Yayoi Kusama lahir di Matsumoto, Jepang, pada 1929. Sejak kecil, ia mengaku mengalami halusinasi dan menjadikan kegiatan menggambar sebagai salah satu cara untuk menuangkan pengalaman visual yang dialaminya.
Pada 1958, Kusama pindah ke New York untuk mengembangkan karier seninya. Di kota tersebut, ia mulai mendapatkan perhatian melalui karya Infinity Nets dan berinteraksi dengan sejumlah seniman penting pada masa itu.
Memasuki dekade 1960-an, Kusama aktif menghasilkan karya seni pertunjukan dan membuat sejumlah karya yang kontroversial. Setelah kembali ke Jepang pada 1970-an, ia tetap produktif berkarya dan memilih tinggal di sebuah rumah sakit jiwa.

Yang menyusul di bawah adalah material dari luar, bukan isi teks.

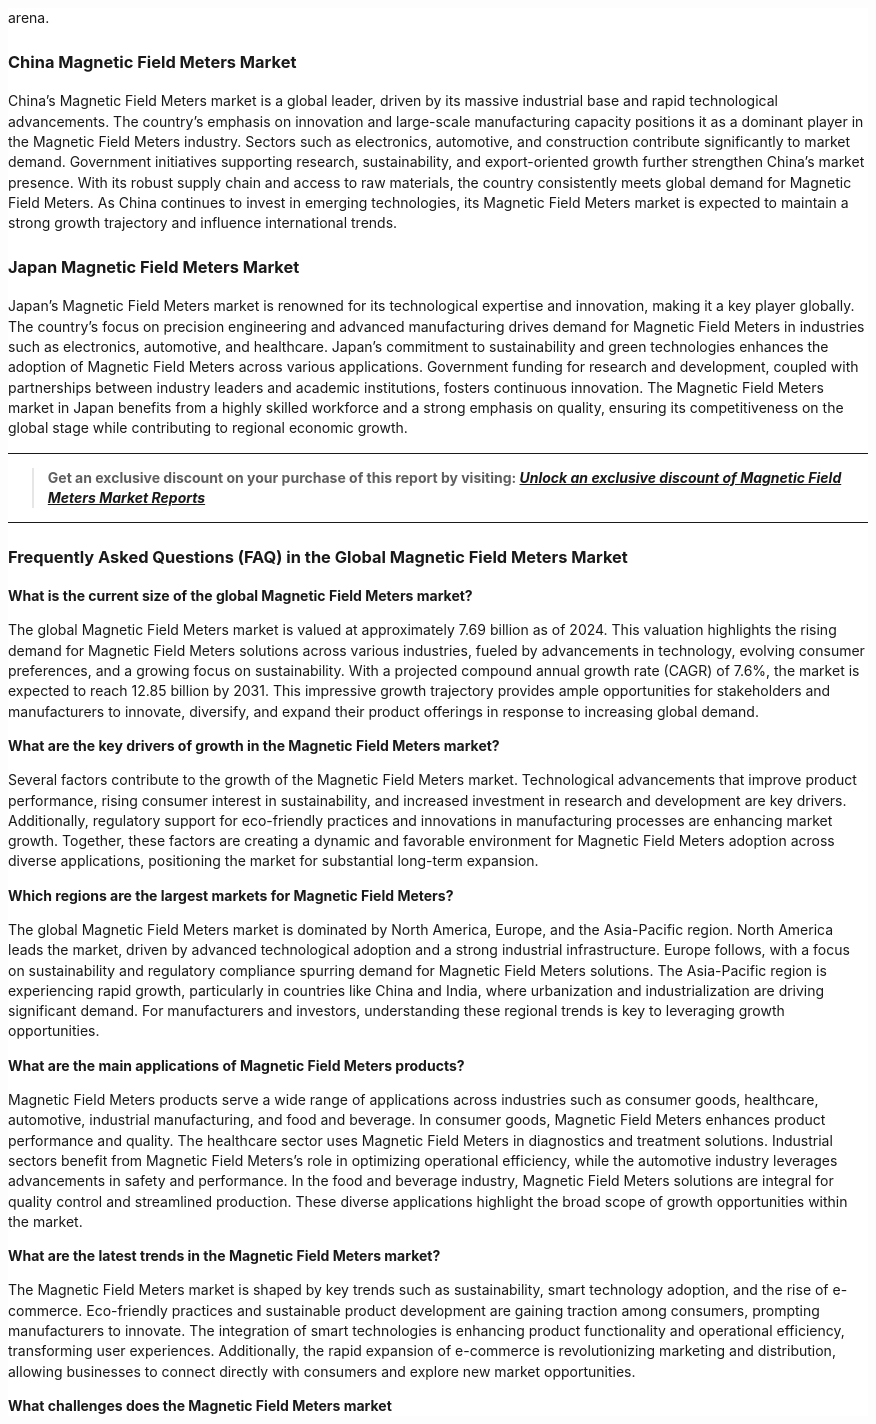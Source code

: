 arena.</p><h3>China Magnetic Field Meters Market</h3><p>China&rsquo;s Magnetic Field Meters market is a global leader, driven by its massive industrial base and rapid technological advancements. The country&rsquo;s emphasis on innovation and large-scale manufacturing capacity positions it as a dominant player in the Magnetic Field Meters industry. Sectors such as electronics, automotive, and construction contribute significantly to market demand. Government initiatives supporting research, sustainability, and export-oriented growth further strengthen China&rsquo;s market presence. With its robust supply chain and access to raw materials, the country consistently meets global demand for Magnetic Field Meters. As China continues to invest in emerging technologies, its Magnetic Field Meters market is expected to maintain a strong growth trajectory and influence international trends.</p><h3>Japan Magnetic Field Meters Market</h3><p>Japan&rsquo;s Magnetic Field Meters market is renowned for its technological expertise and innovation, making it a key player globally. The country&rsquo;s focus on precision engineering and advanced manufacturing drives demand for Magnetic Field Meters in industries such as electronics, automotive, and healthcare. Japan&rsquo;s commitment to sustainability and green technologies enhances the adoption of Magnetic Field Meters across various applications. Government funding for research and development, coupled with partnerships between industry leaders and academic institutions, fosters continuous innovation. The Magnetic Field Meters market in Japan benefits from a highly skilled workforce and a strong emphasis on quality, ensuring its competitiveness on the global stage while contributing to regional economic growth.</p><hr /><blockquote><p><strong>Get an exclusive discount on your purchase of this report by visiting: <em><a href="://marketresearchpulse.com/ask-for-discount/65006?utm_source=Github&amp;utm_medium=021">Unlock an exclusive discount of Magnetic Field Meters Market Reports</a></em>&nbsp;</strong></p></blockquote><hr /><h3>Frequently Asked Questions (FAQ) in the Global Magnetic Field Meters Market</h3><p><strong>What is the current size of the global Magnetic Field Meters market?</strong></p><p>The global Magnetic Field Meters market is valued at approximately 7.69 billion as of 2024. This valuation highlights the rising demand for Magnetic Field Meters solutions across various industries, fueled by advancements in technology, evolving consumer preferences, and a growing focus on sustainability. With a projected compound annual growth rate (CAGR) of 7.6%, the market is expected to reach 12.85 billion by 2031. This impressive growth trajectory provides ample opportunities for stakeholders and manufacturers to innovate, diversify, and expand their product offerings in response to increasing global demand.</p><p><strong>What are the key drivers of growth in the Magnetic Field Meters market?</strong></p><p>Several factors contribute to the growth of the Magnetic Field Meters market. Technological advancements that improve product performance, rising consumer interest in sustainability, and increased investment in research and development are key drivers. Additionally, regulatory support for eco-friendly practices and innovations in manufacturing processes are enhancing market growth. Together, these factors are creating a dynamic and favorable environment for Magnetic Field Meters adoption across diverse applications, positioning the market for substantial long-term expansion.</p><p><strong>Which regions are the largest markets for Magnetic Field Meters?</strong></p><p>The global Magnetic Field Meters market is dominated by North America, Europe, and the Asia-Pacific region. North America leads the market, driven by advanced technological adoption and a strong industrial infrastructure. Europe follows, with a focus on sustainability and regulatory compliance spurring demand for Magnetic Field Meters solutions. The Asia-Pacific region is experiencing rapid growth, particularly in countries like China and India, where urbanization and industrialization are driving significant demand. For manufacturers and investors, understanding these regional trends is key to leveraging growth opportunities.</p><p><strong>What are the main applications of Magnetic Field Meters products?</strong></p><p>Magnetic Field Meters products serve a wide range of applications across industries such as consumer goods, healthcare, automotive, industrial manufacturing, and food and beverage. In consumer goods, Magnetic Field Meters enhances product performance and quality. The healthcare sector uses Magnetic Field Meters in diagnostics and treatment solutions. Industrial sectors benefit from Magnetic Field Meters&rsquo;s role in optimizing operational efficiency, while the automotive industry leverages advancements in safety and performance. In the food and beverage industry, Magnetic Field Meters solutions are integral for quality control and streamlined production. These diverse applications highlight the broad scope of growth opportunities within the market.</p><p><strong>What are the latest trends in the Magnetic Field Meters market?</strong></p><p>The Magnetic Field Meters market is shaped by key trends such as sustainability, smart technology adoption, and the rise of e-commerce. Eco-friendly practices and sustainable product development are gaining traction among consumers, prompting manufacturers to innovate. The integration of smart technologies is enhancing product functionality and operational efficiency, transforming user experiences. Additionally, the rapid expansion of e-commerce is revolutionizing marketing and distribution, allowing businesses to connect directly with consumers and explore new market opportunities.</p><p><strong>What challenges does the Magnetic Field Meters market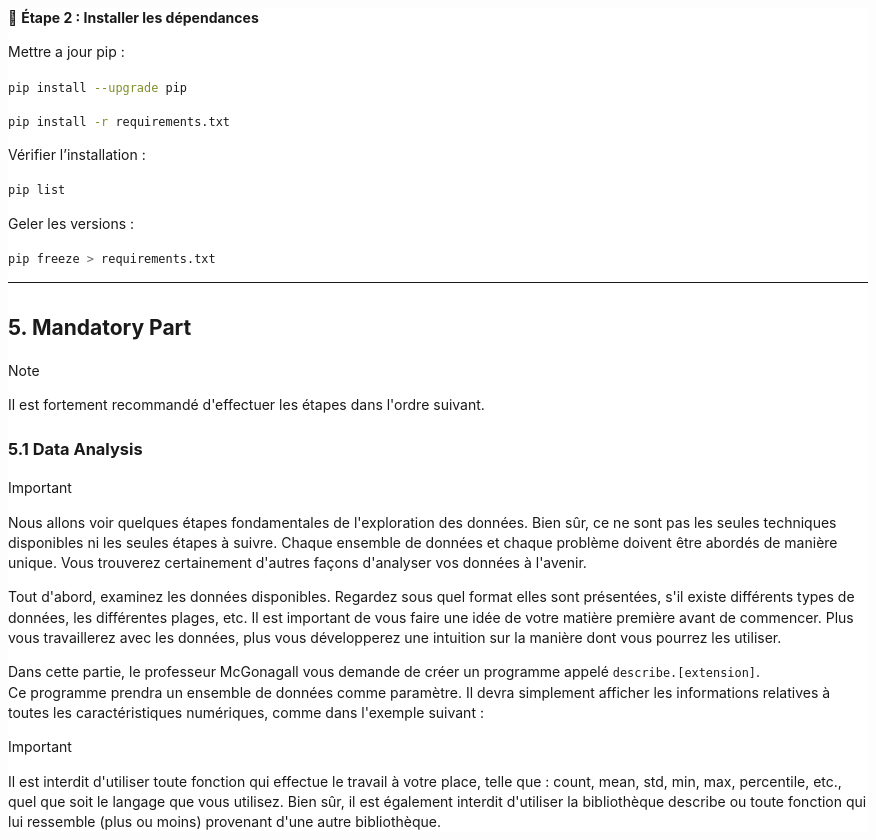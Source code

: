 🔹 <strong>Étape 2 : Installer les dépendances</strong>

Mettre a jour pip :
```bash
pip install --upgrade pip
```


```bash
pip install -r requirements.txt
```

Vérifier l’installation :

```bash
pip list
```

Geler les versions :

```bash
pip freeze > requirements.txt
```

----

## 5. Mandatory Part

> [!NOTE]
> Il est fortement recommandé d'effectuer les étapes dans l'ordre suivant.

### 5.1 Data Analysis

> [!IMPORTANT]
> Nous allons voir quelques étapes fondamentales de l'exploration des données. Bien sûr, ce
> ne sont pas les seules techniques disponibles ni les seules étapes à suivre.
> Chaque ensemble de données et chaque problème doivent être abordés de manière unique. Vous
> trouverez certainement d'autres façons d'analyser vos données à l'avenir.

Tout d'abord, examinez les données disponibles. Regardez sous quel format elles sont présentées,
s'il existe différents types de données, les différentes plages, etc. Il est important de
vous faire une idée de votre matière première avant de commencer. Plus vous travaillerez avec les données, plus
vous développerez une intuition sur la manière dont vous pourrez les utiliser.

Dans cette partie, le professeur McGonagall vous demande de créer un programme appelé `describe.[extension]`.<br>
Ce programme prendra un ensemble de données comme paramètre. Il devra simplement afficher les informations
relatives à toutes les caractéristiques numériques, comme dans l'exemple suivant :

> [!IMPORTANT]
> Il est interdit d'utiliser toute fonction qui effectue le travail à votre place, telle que :
> count, mean, std, min, max, percentile, etc., quel que soit le
> langage que vous utilisez. Bien sûr, il est également interdit d'utiliser la
> bibliothèque describe ou toute fonction qui lui ressemble (plus ou moins)
> provenant d'une autre bibliothèque.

Studio tempat Kusama bekerja berada tidak jauh dari fasilitas tersebut. Lingkungan itu menjadi bagian dari kehidupannya selama bertahun-tahun sembari terus menghasilkan berbagai karya seni.
Kusama sempat melalui periode ketika karya-karyanya kurang mendapatkan perhatian. Namun, ia kemudian kembali memperoleh pengakuan internasional. Karyanya dipamerkan di berbagai institusi seni ternama dan membuat namanya semakin dikenal sebagai salah satu seniman Jepang paling berpengaruh.
Nama Yayoi Kusama juga tidak asing bagi pencinta seni di Indonesia. Karyanya pernah dipamerkan di Museum MACAN melalui pameran YAYOI KUSAMA: LIFE IS THE HEART OF A RAINBOW yang berlangsung pada 12 Mei hingga 9 September 2018.